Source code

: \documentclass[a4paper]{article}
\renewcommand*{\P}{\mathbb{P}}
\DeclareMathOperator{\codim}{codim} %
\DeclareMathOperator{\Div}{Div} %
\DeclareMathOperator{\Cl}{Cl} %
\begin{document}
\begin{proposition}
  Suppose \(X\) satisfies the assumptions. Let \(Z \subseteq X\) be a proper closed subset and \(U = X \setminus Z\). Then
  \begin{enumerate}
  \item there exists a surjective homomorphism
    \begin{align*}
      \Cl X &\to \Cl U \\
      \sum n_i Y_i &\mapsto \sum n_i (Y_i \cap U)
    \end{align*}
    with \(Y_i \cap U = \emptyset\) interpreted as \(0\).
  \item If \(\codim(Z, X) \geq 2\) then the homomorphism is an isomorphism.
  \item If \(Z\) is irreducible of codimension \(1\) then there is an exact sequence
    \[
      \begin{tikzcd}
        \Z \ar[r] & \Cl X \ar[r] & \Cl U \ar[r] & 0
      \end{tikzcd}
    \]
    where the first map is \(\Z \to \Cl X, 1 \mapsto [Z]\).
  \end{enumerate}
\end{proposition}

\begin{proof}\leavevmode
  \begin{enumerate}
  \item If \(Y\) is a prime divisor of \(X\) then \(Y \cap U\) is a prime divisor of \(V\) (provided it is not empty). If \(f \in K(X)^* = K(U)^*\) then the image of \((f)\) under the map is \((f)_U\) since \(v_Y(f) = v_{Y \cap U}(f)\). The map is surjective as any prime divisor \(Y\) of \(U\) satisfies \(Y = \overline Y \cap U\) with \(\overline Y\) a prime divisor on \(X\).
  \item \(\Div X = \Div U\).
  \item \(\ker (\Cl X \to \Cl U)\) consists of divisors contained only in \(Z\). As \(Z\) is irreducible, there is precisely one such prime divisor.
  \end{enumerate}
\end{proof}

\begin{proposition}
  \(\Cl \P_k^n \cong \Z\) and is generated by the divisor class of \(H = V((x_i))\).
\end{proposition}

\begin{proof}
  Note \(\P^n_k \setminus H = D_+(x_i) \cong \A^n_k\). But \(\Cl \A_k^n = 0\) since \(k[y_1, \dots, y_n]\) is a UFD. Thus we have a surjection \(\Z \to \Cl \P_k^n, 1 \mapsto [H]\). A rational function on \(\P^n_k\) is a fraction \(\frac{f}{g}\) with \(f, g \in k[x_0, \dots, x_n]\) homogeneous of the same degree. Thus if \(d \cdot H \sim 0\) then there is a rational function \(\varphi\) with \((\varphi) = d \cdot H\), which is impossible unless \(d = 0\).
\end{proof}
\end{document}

:::::

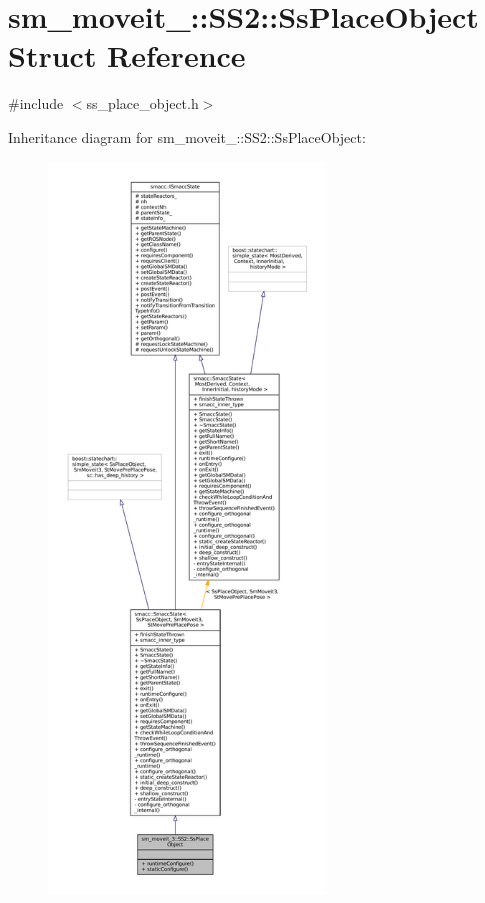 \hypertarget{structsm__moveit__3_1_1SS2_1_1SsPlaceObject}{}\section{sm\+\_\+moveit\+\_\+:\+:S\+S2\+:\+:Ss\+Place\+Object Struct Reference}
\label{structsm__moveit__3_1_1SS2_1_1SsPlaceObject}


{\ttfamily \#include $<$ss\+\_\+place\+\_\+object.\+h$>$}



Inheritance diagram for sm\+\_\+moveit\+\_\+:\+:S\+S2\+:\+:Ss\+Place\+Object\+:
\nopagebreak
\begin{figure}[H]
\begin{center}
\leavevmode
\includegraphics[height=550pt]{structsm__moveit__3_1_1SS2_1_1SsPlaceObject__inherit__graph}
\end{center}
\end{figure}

:::::

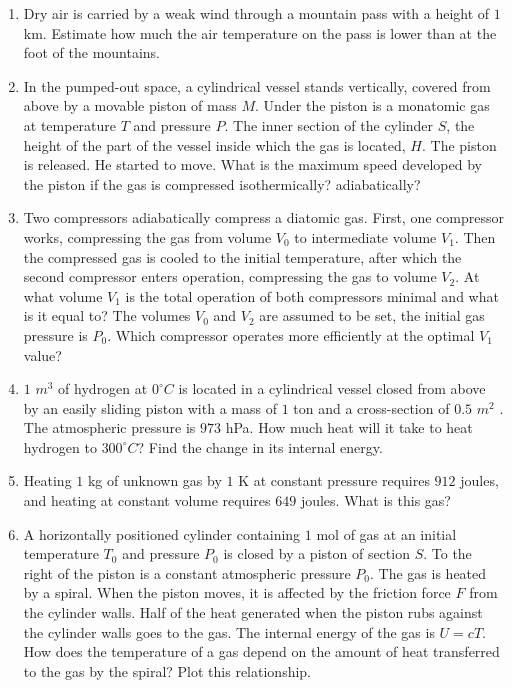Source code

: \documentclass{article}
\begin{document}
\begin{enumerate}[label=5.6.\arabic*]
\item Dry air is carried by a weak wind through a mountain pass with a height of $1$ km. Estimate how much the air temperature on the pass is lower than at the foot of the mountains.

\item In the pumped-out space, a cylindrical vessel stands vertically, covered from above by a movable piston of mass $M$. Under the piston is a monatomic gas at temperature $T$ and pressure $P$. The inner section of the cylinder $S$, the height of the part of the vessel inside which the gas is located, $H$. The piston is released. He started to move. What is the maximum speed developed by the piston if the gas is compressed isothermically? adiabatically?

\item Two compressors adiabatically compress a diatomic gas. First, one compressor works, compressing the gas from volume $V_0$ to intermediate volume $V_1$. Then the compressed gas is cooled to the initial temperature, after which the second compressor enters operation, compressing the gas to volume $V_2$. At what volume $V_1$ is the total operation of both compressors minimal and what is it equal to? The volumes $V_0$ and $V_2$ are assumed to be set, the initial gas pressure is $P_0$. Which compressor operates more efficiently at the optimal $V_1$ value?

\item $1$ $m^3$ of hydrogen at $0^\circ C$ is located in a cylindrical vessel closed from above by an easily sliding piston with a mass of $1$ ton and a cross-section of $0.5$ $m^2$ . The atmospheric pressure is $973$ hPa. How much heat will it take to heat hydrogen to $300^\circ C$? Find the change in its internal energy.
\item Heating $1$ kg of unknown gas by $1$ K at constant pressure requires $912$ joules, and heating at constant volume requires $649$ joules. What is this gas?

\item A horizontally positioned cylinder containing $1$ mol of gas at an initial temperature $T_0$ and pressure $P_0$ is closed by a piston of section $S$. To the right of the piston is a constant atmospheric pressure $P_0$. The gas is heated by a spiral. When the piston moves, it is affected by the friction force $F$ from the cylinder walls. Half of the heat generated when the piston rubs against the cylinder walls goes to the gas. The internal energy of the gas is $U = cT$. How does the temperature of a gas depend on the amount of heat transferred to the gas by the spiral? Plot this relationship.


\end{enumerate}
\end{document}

:::::

• YOUR INSTRUCTIONS:
The answer must consist of every line from the data that holds the string "proof".

• EXERCISE ANSWER:
\begin{proof}\leavevmode
\end{proof}
\begin{proof}
\end{proof}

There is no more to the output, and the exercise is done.